Aim of the exercise — Match the string "jeho" against each line below, and copy every line that matches.

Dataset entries
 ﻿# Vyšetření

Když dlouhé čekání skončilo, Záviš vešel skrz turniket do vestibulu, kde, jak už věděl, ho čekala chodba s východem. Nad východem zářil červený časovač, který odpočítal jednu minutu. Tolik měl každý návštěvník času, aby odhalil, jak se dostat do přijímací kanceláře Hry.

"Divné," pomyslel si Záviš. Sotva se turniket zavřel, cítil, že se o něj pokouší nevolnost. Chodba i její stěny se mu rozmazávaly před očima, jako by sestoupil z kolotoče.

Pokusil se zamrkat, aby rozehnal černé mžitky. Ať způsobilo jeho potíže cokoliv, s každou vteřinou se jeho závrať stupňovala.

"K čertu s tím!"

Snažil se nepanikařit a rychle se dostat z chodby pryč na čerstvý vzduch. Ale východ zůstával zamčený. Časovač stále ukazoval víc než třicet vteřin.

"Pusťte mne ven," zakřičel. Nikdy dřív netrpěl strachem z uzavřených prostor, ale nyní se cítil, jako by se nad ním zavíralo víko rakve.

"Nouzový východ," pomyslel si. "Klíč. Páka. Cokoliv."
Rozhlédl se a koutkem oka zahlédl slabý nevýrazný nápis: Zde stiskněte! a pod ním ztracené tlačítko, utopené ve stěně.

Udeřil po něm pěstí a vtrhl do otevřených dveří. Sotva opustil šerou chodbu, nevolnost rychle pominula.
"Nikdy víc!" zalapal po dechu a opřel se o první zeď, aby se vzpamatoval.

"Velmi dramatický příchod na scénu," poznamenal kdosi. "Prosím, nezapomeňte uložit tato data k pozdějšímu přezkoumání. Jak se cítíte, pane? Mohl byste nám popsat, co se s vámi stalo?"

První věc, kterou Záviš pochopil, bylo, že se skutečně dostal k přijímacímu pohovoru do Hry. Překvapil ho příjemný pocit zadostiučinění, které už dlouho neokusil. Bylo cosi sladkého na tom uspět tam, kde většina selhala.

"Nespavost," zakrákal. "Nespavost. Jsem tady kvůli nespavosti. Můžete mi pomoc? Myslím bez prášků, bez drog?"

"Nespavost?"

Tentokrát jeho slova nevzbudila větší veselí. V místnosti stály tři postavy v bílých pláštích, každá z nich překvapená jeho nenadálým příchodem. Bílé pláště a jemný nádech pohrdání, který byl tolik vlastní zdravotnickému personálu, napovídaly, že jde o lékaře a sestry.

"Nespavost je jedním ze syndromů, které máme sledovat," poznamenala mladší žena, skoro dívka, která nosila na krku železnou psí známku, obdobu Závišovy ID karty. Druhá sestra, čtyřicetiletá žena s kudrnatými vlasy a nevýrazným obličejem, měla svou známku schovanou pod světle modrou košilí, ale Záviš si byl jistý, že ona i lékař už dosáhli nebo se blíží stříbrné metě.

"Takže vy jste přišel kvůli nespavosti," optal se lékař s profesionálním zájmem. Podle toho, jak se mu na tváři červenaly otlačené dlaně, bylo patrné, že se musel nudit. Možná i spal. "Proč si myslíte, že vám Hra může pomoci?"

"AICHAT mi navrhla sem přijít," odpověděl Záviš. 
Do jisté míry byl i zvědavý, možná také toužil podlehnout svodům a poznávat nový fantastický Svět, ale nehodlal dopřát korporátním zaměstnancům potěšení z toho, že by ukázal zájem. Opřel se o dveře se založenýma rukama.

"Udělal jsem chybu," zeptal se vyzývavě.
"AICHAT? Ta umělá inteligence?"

Solution to the problem —
Pokusil se zamrkat, aby rozehnal černé mžitky. Ať způsobilo jeho potíže cokoliv, s každou vteřinou se jeho závrať stupňovala.
Tentokrát jeho slova nevzbudila větší veselí. V místnosti stály tři postavy v bílých pláštích, každá z nich překvapená jeho nenadálým příchodem. Bílé pláště a jemný nádech pohrdání, který byl tolik vlastní zdravotnickému personálu, napovídaly, že jde o lékaře a sestry.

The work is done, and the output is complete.